0

I have an example class

public class Item 
{
    public int Id;
    public string Name;
    public int ItemParentId;
}

then I put many Items into the database, there they have an Id, Name and ItemParentId, but I also create a list of new Items, where they have Name, ItemParentId, but Id = 0;

I do select all items from database to list1. I create new list2 with new Items.

I want to make something like this:

list1.Union(list2); // need to combine only with different ItemParentId

but the problem is that I need to combine only those items, which ItemParentId are not equal. Linq Union only let to create IEqualityComparer, but this one is not suitable. Also I tried IComparer, but Union doesn't let use it.
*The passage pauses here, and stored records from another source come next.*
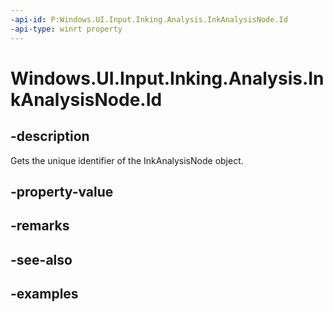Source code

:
 ```yaml
---
-api-id: P:Windows.UI.Input.Inking.Analysis.InkAnalysisNode.Id
-api-type: winrt property
---
```


<!-- Property syntax.
public uint Id { get; }
-->

# Windows.UI.Input.Inking.Analysis.InkAnalysisNode.Id

## -description

Gets the unique identifier of the InkAnalysisNode object.

## -property-value

## -remarks

## -see-also

## -examples

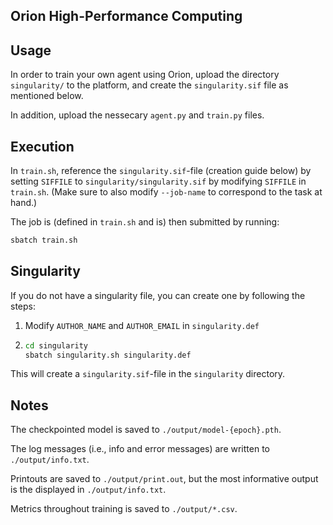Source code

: Orion High-Performance Computing
--------------------------------

Usage
-----

In order to train your own agent using Orion, upload the directory `singularity/` to the 
platform, and create the `singularity.sif` file as mentioned below.

In addition, upload the nessecary `agent.py` and `train.py` files.

Execution
---------

In `train.sh`, reference the `singularity.sif`-file (creation guide below) by setting `SIFFILE` 
to `singularity/singularity.sif` by modifying `SIFFILE` in `train.sh`. (Make sure to also modify 
`--job-name` to correspond to the task at hand.)

The job is (defined in `train.sh` and is) then submitted by running:

```bash
sbatch train.sh
```

Singularity
-----------

If you do not have a singularity file, you can create one by following the steps:

1. Modify `AUTHOR_NAME` and `AUTHOR_EMAIL` in `singularity.def`

2. ```bash
   cd singularity
   sbatch singularity.sh singularity.def
   ```

This will create a `singularity.sif`-file in the `singularity` directory. 

Notes
-----

The checkpointed model is saved to `./output/model-{epoch}.pth`.

The log messages (i.e., info and error messages) are written to `./output/info.txt`.

Printouts are saved to `./output/print.out`, but the most informative output is the displayed in 
`./output/info.txt`.

Metrics throughout training is saved to `./output/*.csv`.
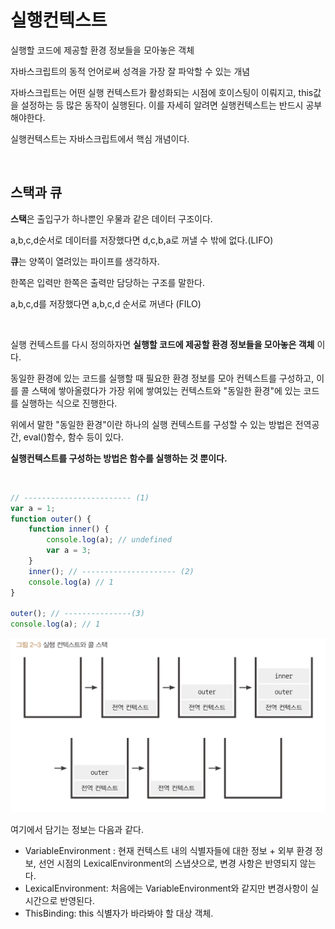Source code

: # 실행컨텍스트

실행할 코드에 제공할 환경 정보들을 모아놓은 객체

자바스크립트의 동적 언어로써 성격을 가장 잘 파악할 수 있는 개념

자바스크립트는 어떤 실행 컨텍스트가 활성화되는 시점에 호이스팅이 이뤄지고, this값을 설정하는 등 많은 동작이 실행된다. 이를 자세히 알려면 실행컨텍스트는 반드시 공부해야한다.

실행컨텍스트는 자바스크립트에서 핵심 개념이다.

<br>

## 스택과 큐

**스택**은 출입구가 하나뿐인 우물과 같은 데이터 구조이다.

a,b,c,d순서로 데이터를 저장했다면 d,c,b,a로 꺼낼 수 밖에 없다.(LIFO)

**큐**는 양쪽이 열려있는 파이프를 생각하자.

한쪽은 입력만 한쪽은 출력만 담당하는 구조를 말한다.

a,b,c,d를 저장했다면 a,b,c,d 순서로 꺼낸다 (FILO)

<br>

실행 컨텍스트를 다시 정의하자면 **실행할 코드에 제공할 환경 정보들을 모아놓은 객체** 이다.

동일한 환경에 있는 코드를 실행할 때 필요한 환경 정보를 모아 컨텍스트를 구성하고, 이를 콜 스택에 쌓아올렸다가 가장 위에 쌓여있는 컨텍스트와 "동일한 환경"에 있는 코드를 실행하는 식으로 진행한다.

위에서 말한 "동일한 환경"이란 하나의 실행 컨텍스트를 구성할 수 있는 방법은 전역공간, eval()함수, 함수 등이 있다.

**실행컨텍스트를 구성하는 방법은 함수를 실행하는 것 뿐이다.**

<br>

```js
// ------------------------ (1)
var a = 1;
function outer() {
    function inner() {
        console.log(a); // undefined
        var a = 3;
    }
    inner(); // --------------------- (2)
    console.log(a) // 1
}

outer(); // ---------------(3)
console.log(a); // 1
```

<img src="./../img/실행컨텍스트_콜스택.png">

여기에서 담기는 정보는 다음과 같다.

- VariableEnvironment : 현재 컨텍스트 내의 식별자들에 대한 정보 + 외부 환경 정보, 선언 시점의 LexicalEnvironment의 스냅샷으로, 변경 사항은 반영되지 않는다.
- LexicalEnvironment: 처음에는 VariableEnvironment와 같지만 변경사항이 실시간으로 반영된다.
- ThisBinding: this 식별자가 바라봐야 할 대상 객체.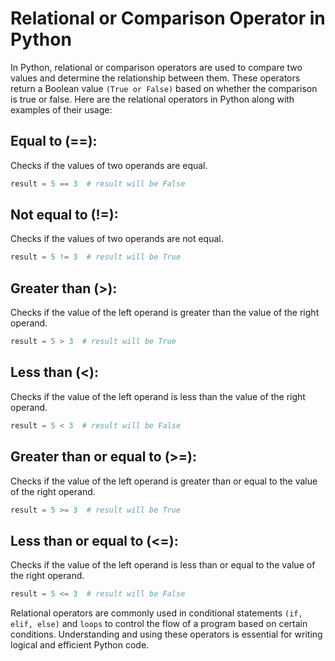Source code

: # Relational or Comparison Operator in Python

In Python, relational or comparison operators are used to compare two values and determine the relationship between them. These operators return a Boolean value `(True or False)` based on whether the comparison is true or false. Here are the relational operators in Python along with examples of their usage:

## Equal to (==):
 Checks if the values of two operands are equal.

```python
result = 5 == 3  # result will be False
```
## Not equal to (!=): 
Checks if the values of two operands are not equal.

```python
result = 5 != 3  # result will be True
```

## Greater than (>): 
Checks if the value of the left operand is greater than the value of the right operand.

```python
result = 5 > 3  # result will be True
```

## Less than (<): 
Checks if the value of the left operand is less than the value of the right operand.

```python
result = 5 < 3  # result will be False
```

## Greater than or equal to (>=): 
Checks if the value of the left operand is greater than or equal to the value of the right operand.

```python
result = 5 >= 3  # result will be True
```

## Less than or equal to (<=):
Checks if the value of the left operand is less than or equal to the value of the right operand.

```python
result = 5 <= 3  # result will be False
```

Relational operators are commonly used in conditional statements `(if, elif, else)` and `loops` to control the flow of a program based on certain conditions. Understanding and using these operators is essential for writing logical and efficient Python code.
Any help would be appreciated.

Example of lists and what result I want:

var list1 = { 
       Item { Id = 1, Name = "item1", ItemParentId = 100 },
       Item { Id = 2, Name = "item2", ItemParentId = 200 },
       Item { Id = 3, Name = "item3", ItemParentId = 300 },
       Item { Id = 4, Name = "item4", ItemParentId = 400 }
  } 

var list2 = new List<Item>{ 
       new Item { Id = 0, Name = "item5", ItemParentId = 500 },
       new Item { Id = 0, Name = "item6", ItemParentId = 300 },
       new Item { Id = 0, Name = "item7", ItemParentId = 400 },
  }

result list should contain 3 items, which names are "item1", "item2", "item3", "item4" and "item5"

UPDATE:

thanks guys, with your help I managed to compare items by single property, but now I have to do that by two of them. Actually my lass has now 10 properties, but I have to compare only by two, the comparer looks fine, only thing I want to know is what do the HashCode used for?

K V
  • 578
  • 2
  • 5
  • 24
  • 1
    Why is IEqualityComparer "not suitable"? – Jon Hanna Aug 07 '15 at 12:51
  • because it compares two objects, but I need to compare only object parameter, the Id's will never be equal between list1 and list2 – K V Aug 07 '15 at 12:54
  • 1
    @GrandaS You can write an `IEqualityComparer ` to do whatever you want, including just comparing the `ItemParentId`. But note that `Union` will still return one of the duplicates. – juharr Aug 07 '15 at 12:55
  • It compares two objects in the way it's coded to compare them, you need to compare two Item objects according to their ItemParentId, so create an equality comparer that does that. – Jon Hanna Aug 07 '15 at 12:59
  • @GrandaS Hm. Why should the result _not_ include "item3"? Seems like it should. – Alex Booker Aug 07 '15 at 12:59
  • @Petrichor The OP seems to want a full outer join. item3 is not included because it's `ItemParentId` is 300 and that value is present in the other list as well. – juharr Aug 07 '15 at 13:01
  • woops, my mistake, yes, it should be there too – K V Aug 07 '15 at 13:02
  • @juharr Apparently not :-P – Alex Booker Aug 07 '15 at 13:03
  • @GrandaS I updated my answer to touch a little on `GetHashCode`. Hopefully that helps. – Alex Booker Aug 07 '15 at 14:31

3 Answers3

4

Seems is like IEqualityComparer is what you want after all:

public class Comparer : IEqualityComparer<Item>
{
    public bool Equals(Item x, Item y)
    {
        return x.ItemParentId == y.ItemParentId;
    }

    public int GetHashCode(Item obj)
    { 
        return obj.ItemParentId;
    }
}

Calling code:

var result = list1.Union(list2, new Comparer())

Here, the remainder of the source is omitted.